A List Apart № 421 Gets Personal

A List Apart Issue No. 421

THERE’S GREAT reading for people who make websites in Issue No. 421 of A List Apart:

Resetting Agency Culture

by Justin Dauer

Forget Air Hockey, Zen Gardens, and sleep pods: a true “dream” company invests in its people—fostering a workplace that supports dialogue, collaboration, and professional development. From onboarding new hires to ongoing engagement, Justin Dauer shares starting points for a healthy office dynamic and confident, happy employees.

Crafting a Design Persona

by Meg Dickey-Kurdziolek

Every product has a personality—is yours by design? Meg Dickey-Kurdziolek shows you how Weather Underground solved its personality problems by creating a design persona, and teaches you collaborative methods for starting a personality adjustment in your company.

The Arc of a Design Career: Khoi Vinh on The Big Web Show № 128

Khoi Vinh, photographed by Khoi Vinh

KHOI VINH IS my guest in Episode № 128 of The Big Web Show (“Everything Web That Matters”).

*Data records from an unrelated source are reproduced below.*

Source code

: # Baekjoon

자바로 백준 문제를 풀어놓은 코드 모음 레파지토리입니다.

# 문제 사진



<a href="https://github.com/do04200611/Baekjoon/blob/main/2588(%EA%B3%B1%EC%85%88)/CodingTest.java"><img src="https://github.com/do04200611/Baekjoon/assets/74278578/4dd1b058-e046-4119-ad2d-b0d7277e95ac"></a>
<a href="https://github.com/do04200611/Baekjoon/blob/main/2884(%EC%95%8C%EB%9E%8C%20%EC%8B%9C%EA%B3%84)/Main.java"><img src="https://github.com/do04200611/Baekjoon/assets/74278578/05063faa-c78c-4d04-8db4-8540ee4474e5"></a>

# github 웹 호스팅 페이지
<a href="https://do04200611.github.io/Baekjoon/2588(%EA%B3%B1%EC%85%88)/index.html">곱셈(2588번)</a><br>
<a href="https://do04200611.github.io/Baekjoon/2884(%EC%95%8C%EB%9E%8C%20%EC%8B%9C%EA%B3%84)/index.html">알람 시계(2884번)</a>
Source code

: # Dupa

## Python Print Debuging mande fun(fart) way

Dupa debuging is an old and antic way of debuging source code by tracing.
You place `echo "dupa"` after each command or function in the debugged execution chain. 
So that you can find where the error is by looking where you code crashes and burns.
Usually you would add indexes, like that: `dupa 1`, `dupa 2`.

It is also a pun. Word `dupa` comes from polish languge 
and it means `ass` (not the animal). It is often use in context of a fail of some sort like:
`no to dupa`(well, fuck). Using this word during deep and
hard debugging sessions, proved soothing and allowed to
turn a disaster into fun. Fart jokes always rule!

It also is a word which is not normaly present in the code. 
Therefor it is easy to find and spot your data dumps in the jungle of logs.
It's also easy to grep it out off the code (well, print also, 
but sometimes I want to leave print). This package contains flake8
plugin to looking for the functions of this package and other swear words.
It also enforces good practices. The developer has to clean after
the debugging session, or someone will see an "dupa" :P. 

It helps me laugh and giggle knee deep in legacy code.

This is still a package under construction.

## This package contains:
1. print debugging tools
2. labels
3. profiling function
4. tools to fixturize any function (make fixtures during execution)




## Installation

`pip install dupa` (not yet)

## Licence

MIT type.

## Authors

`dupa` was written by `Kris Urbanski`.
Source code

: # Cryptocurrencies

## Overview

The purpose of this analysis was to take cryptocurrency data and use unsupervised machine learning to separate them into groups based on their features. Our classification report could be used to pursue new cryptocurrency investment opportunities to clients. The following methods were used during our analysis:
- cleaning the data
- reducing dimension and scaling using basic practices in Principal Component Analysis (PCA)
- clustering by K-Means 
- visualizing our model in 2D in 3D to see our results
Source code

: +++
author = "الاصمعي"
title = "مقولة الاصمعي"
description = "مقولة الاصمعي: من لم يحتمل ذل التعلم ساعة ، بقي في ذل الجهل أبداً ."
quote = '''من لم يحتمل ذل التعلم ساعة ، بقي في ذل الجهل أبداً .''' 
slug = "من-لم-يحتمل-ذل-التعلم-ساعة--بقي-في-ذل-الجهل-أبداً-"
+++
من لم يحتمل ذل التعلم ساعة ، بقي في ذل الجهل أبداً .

Khoi is a web and graphic designer, blogger, and former design director for The New York Times, where he worked from January 2006 until July 2010. Prior to that, Khoi co-founded and was design director for Behavior, a New York digital design studio. He is the author of  How They Got There: Interviews With Digital Designers About Their Careers (coming in 2015) and Ordering Disorder: Grid Principles for Web Design (New Riders, 2010), and was a leading proponent of bringing grid-based graphic design principles to web design in the mid-2000s. In 2011, Fast Company named him one of “The 50 Most Influential Designers in America.”

Listen to Episode № 128 of The Big Web Show.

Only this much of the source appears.